What needs to be done: Find every line in the entries that holds the string "pnpm" and report it.

Data for processing:

--- START ---

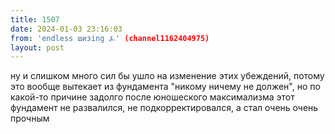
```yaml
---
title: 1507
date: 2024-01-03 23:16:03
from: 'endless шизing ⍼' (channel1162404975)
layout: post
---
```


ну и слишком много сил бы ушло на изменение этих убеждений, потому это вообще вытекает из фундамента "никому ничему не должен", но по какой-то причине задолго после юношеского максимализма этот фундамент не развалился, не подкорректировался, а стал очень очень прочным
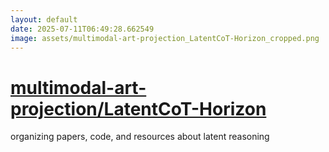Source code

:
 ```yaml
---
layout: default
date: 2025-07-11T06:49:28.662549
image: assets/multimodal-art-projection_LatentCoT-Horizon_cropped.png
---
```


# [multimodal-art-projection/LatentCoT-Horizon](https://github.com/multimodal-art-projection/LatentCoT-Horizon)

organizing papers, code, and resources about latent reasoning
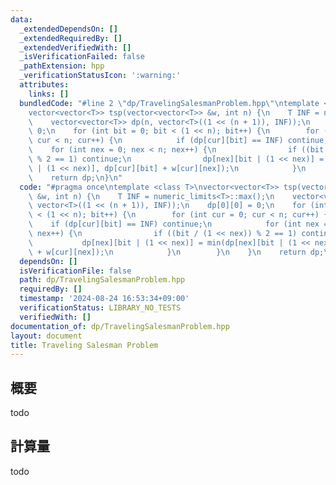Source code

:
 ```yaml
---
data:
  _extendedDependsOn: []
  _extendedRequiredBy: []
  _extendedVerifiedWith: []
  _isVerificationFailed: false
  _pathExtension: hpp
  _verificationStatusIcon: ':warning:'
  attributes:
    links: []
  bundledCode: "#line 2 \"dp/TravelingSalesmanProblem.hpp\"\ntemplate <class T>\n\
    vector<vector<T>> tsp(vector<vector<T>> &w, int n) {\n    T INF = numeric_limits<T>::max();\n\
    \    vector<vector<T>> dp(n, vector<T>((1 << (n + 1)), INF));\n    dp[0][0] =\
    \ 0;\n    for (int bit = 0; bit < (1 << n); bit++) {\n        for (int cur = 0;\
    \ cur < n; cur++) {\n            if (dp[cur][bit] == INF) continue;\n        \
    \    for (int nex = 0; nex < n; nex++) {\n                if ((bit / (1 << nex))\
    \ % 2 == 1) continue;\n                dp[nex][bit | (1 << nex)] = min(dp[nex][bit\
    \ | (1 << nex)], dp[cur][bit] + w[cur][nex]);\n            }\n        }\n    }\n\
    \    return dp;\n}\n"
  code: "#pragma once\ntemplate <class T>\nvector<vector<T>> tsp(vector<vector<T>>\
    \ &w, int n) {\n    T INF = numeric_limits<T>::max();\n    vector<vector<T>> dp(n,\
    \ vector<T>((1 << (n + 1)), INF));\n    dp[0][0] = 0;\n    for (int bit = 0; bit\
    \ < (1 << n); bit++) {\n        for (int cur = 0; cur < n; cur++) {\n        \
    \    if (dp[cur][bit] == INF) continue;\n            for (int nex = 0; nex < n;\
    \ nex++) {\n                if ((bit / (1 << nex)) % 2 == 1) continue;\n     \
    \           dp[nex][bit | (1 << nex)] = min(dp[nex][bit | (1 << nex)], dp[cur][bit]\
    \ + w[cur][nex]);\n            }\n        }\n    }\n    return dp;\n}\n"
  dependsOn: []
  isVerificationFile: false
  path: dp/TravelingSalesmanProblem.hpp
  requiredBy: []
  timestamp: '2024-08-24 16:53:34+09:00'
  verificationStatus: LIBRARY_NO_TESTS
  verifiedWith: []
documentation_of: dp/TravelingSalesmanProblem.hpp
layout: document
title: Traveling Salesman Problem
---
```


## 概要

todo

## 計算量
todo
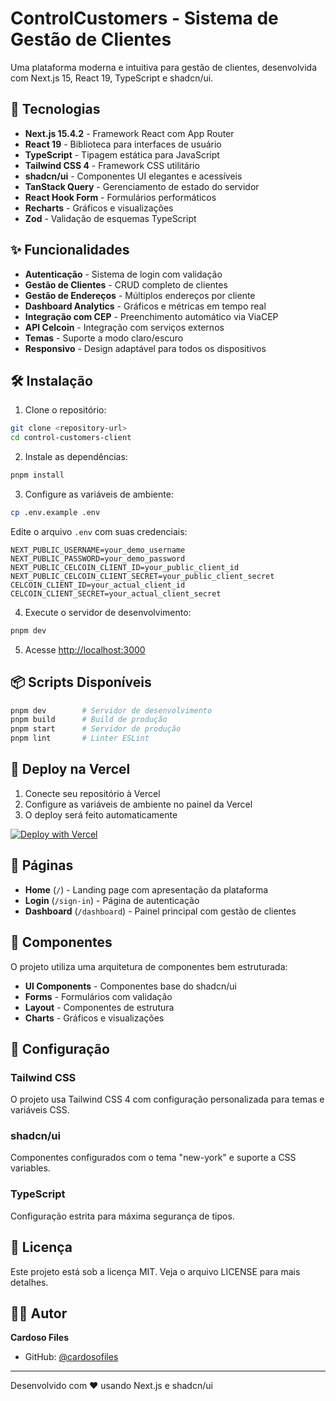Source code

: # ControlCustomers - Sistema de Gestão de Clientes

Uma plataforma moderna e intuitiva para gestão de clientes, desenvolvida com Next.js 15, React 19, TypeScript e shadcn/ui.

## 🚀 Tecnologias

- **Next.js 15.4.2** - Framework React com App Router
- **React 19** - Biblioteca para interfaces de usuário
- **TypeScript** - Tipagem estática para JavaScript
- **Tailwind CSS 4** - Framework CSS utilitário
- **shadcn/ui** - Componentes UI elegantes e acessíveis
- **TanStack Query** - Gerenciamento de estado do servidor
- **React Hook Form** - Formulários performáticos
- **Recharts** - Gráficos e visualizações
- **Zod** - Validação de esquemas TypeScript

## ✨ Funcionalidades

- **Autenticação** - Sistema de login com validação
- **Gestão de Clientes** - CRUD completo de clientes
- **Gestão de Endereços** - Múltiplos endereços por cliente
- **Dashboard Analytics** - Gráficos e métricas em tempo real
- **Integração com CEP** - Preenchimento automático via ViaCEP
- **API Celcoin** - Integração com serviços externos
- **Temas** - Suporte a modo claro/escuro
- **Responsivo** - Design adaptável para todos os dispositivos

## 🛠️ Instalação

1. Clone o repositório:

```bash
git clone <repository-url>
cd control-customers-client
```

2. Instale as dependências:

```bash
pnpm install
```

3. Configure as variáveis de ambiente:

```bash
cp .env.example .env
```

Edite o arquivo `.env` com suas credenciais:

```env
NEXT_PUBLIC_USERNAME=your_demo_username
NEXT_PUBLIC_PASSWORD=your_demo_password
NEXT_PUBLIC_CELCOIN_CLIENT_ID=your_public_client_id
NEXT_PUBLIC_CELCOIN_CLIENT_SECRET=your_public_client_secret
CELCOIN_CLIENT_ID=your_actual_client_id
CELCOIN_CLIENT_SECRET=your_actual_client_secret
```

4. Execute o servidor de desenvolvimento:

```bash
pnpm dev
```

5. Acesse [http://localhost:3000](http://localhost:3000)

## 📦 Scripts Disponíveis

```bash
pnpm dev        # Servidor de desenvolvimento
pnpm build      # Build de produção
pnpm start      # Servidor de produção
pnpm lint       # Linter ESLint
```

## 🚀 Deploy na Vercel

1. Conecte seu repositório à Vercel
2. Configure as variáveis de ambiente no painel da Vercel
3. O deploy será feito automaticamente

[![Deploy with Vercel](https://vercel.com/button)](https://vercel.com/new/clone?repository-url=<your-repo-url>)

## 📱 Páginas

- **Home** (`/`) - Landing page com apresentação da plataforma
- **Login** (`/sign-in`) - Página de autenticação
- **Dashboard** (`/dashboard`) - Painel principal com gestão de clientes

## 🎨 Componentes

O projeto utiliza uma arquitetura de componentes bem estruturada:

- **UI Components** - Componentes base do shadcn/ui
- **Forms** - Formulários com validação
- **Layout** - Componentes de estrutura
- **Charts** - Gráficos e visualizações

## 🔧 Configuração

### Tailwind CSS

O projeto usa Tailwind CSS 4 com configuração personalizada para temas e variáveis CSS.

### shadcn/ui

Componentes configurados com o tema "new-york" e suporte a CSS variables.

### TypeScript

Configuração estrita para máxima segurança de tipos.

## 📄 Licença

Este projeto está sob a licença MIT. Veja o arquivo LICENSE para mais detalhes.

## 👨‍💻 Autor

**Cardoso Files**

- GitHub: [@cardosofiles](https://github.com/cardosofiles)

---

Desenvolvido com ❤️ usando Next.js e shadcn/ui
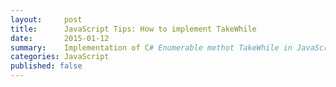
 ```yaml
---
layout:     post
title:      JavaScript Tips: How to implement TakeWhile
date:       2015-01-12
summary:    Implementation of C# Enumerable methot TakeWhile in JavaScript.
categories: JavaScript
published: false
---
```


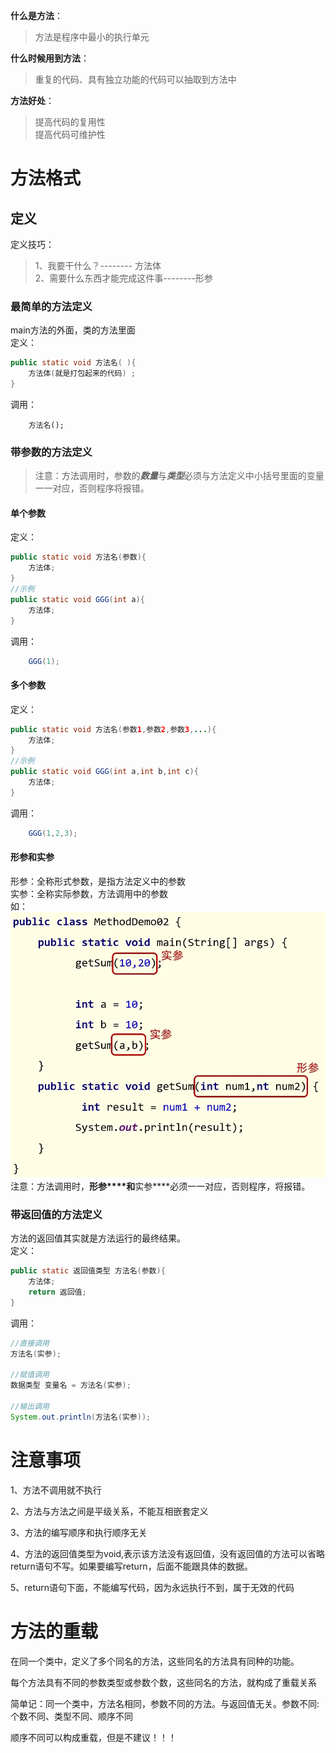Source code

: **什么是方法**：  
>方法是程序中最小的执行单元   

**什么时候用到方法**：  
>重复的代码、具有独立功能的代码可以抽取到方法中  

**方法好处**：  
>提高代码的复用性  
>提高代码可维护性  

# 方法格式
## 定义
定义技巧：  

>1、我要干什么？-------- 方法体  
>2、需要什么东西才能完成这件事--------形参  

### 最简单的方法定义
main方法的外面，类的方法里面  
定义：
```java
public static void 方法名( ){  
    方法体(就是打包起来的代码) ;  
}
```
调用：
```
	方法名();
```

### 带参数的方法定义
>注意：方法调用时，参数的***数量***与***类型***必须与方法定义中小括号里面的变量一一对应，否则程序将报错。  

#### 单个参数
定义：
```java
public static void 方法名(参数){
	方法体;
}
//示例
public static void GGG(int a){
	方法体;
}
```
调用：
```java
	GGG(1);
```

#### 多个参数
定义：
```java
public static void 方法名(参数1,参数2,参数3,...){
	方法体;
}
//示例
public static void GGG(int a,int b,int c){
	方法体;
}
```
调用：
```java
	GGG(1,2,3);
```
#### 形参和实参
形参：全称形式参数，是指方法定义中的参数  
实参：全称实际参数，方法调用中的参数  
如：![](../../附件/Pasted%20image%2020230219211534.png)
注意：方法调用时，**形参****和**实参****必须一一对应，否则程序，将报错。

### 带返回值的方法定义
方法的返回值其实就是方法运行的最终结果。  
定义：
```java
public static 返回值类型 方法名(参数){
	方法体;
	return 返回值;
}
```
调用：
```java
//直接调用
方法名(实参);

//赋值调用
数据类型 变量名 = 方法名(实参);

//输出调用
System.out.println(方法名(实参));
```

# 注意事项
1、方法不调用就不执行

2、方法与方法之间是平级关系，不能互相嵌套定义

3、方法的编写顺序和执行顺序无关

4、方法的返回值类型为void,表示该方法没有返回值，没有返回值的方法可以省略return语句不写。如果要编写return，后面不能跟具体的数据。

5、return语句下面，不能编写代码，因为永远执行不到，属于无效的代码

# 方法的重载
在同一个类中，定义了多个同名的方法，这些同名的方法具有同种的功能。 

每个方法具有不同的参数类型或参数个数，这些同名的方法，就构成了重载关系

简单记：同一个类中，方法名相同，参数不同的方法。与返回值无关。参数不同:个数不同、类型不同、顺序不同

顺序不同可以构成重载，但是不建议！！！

--- END ---

Exercise solution:
pnpm install
pnpm dev
pnpm dev        # Servidor de desenvolvimento
pnpm build      # Build de produção
pnpm start      # Servidor de produção
pnpm lint       # Linter ESLint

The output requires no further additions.